■ Problem to solve
Repeat each entry exactly.

■ Records for this task
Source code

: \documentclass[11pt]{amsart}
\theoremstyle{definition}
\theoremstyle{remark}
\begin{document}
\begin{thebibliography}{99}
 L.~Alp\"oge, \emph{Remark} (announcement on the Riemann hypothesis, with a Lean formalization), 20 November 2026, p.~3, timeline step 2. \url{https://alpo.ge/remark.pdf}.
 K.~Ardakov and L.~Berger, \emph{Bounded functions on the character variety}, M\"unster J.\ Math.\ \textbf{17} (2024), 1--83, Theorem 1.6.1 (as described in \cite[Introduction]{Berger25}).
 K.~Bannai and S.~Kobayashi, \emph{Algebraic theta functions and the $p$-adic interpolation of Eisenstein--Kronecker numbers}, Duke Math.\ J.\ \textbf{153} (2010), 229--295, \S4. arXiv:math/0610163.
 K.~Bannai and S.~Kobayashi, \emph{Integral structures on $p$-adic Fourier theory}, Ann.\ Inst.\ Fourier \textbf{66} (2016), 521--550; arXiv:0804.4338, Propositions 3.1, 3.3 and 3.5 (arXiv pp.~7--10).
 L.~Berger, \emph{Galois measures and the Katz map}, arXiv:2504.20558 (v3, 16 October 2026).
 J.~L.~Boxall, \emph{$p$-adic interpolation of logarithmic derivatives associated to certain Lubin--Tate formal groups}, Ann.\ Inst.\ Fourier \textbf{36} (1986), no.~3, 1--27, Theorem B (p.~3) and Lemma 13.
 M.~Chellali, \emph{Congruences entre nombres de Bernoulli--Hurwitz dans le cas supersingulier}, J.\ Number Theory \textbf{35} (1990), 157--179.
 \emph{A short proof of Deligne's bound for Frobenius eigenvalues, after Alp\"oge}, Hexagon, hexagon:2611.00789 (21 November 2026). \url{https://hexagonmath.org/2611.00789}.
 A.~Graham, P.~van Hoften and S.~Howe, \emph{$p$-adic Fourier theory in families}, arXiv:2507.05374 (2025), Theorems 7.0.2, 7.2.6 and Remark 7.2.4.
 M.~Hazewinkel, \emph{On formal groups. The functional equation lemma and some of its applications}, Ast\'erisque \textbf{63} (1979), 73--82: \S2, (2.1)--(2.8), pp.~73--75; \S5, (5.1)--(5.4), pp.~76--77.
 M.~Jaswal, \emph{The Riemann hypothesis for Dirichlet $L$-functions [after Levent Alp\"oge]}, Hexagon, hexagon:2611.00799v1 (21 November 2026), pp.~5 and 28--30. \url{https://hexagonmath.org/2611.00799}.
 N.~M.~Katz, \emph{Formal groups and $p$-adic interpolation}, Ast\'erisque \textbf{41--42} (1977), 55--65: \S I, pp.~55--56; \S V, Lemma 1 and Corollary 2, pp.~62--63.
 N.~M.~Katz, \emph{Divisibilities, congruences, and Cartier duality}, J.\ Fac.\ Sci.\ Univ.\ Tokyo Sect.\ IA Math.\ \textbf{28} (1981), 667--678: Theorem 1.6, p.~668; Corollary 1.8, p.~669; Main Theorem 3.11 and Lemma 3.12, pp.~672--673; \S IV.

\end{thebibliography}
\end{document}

■ Answer to the problem
Source code

: \documentclass[11pt]{amsart}
\theoremstyle{definition}
\theoremstyle{remark}
\begin{document}
\begin{thebibliography}{99}
 L.~Alp\"oge, \emph{Remark} (announcement on the Riemann hypothesis, with a Lean formalization), 20 November 2026, p.~3, timeline step 2. \url{https://alpo.ge/remark.pdf}.
 K.~Ardakov and L.~Berger, \emph{Bounded functions on the character variety}, M\"unster J.\ Math.\ \textbf{17} (2024), 1--83, Theorem 1.6.1 (as described in \cite[Introduction]{Berger25}).
 K.~Bannai and S.~Kobayashi, \emph{Algebraic theta functions and the $p$-adic interpolation of Eisenstein--Kronecker numbers}, Duke Math.\ J.\ \textbf{153} (2010), 229--295, \S4. arXiv:math/0610163.
 K.~Bannai and S.~Kobayashi, \emph{Integral structures on $p$-adic Fourier theory}, Ann.\ Inst.\ Fourier \textbf{66} (2016), 521--550; arXiv:0804.4338, Propositions 3.1, 3.3 and 3.5 (arXiv pp.~7--10).
 L.~Berger, \emph{Galois measures and the Katz map}, arXiv:2504.20558 (v3, 16 October 2026).
 J.~L.~Boxall, \emph{$p$-adic interpolation of logarithmic derivatives associated to certain Lubin--Tate formal groups}, Ann.\ Inst.\ Fourier \textbf{36} (1986), no.~3, 1--27, Theorem B (p.~3) and Lemma 13.
 M.~Chellali, \emph{Congruences entre nombres de Bernoulli--Hurwitz dans le cas supersingulier}, J.\ Number Theory \textbf{35} (1990), 157--179.
 \emph{A short proof of Deligne's bound for Frobenius eigenvalues, after Alp\"oge}, Hexagon, hexagon:2611.00789 (21 November 2026). \url{https://hexagonmath.org/2611.00789}.
 A.~Graham, P.~van Hoften and S.~Howe, \emph{$p$-adic Fourier theory in families}, arXiv:2507.05374 (2025), Theorems 7.0.2, 7.2.6 and Remark 7.2.4.
 M.~Hazewinkel, \emph{On formal groups. The functional equation lemma and some of its applications}, Ast\'erisque \textbf{63} (1979), 73--82: \S2, (2.1)--(2.8), pp.~73--75; \S5, (5.1)--(5.4), pp.~76--77.
 M.~Jaswal, \emph{The Riemann hypothesis for Dirichlet $L$-functions [after Levent Alp\"oge]}, Hexagon, hexagon:2611.00799v1 (21 November 2026), pp.~5 and 28--30. \url{https://hexagonmath.org/2611.00799}.
 N.~M.~Katz, \emph{Formal groups and $p$-adic interpolation}, Ast\'erisque \textbf{41--42} (1977), 55--65: \S I, pp.~55--56; \S V, Lemma 1 and Corollary 2, pp.~62--63.
 N.~M.~Katz, \emph{Divisibilities, congruences, and Cartier duality}, J.\ Fac.\ Sci.\ Univ.\ Tokyo Sect.\ IA Math.\ \textbf{28} (1981), 667--678: Theorem 1.6, p.~668; Corollary 1.8, p.~669; Main Theorem 3.11 and Lemma 3.12, pp.~672--673; \S IV.

\end{thebibliography}
\end{document}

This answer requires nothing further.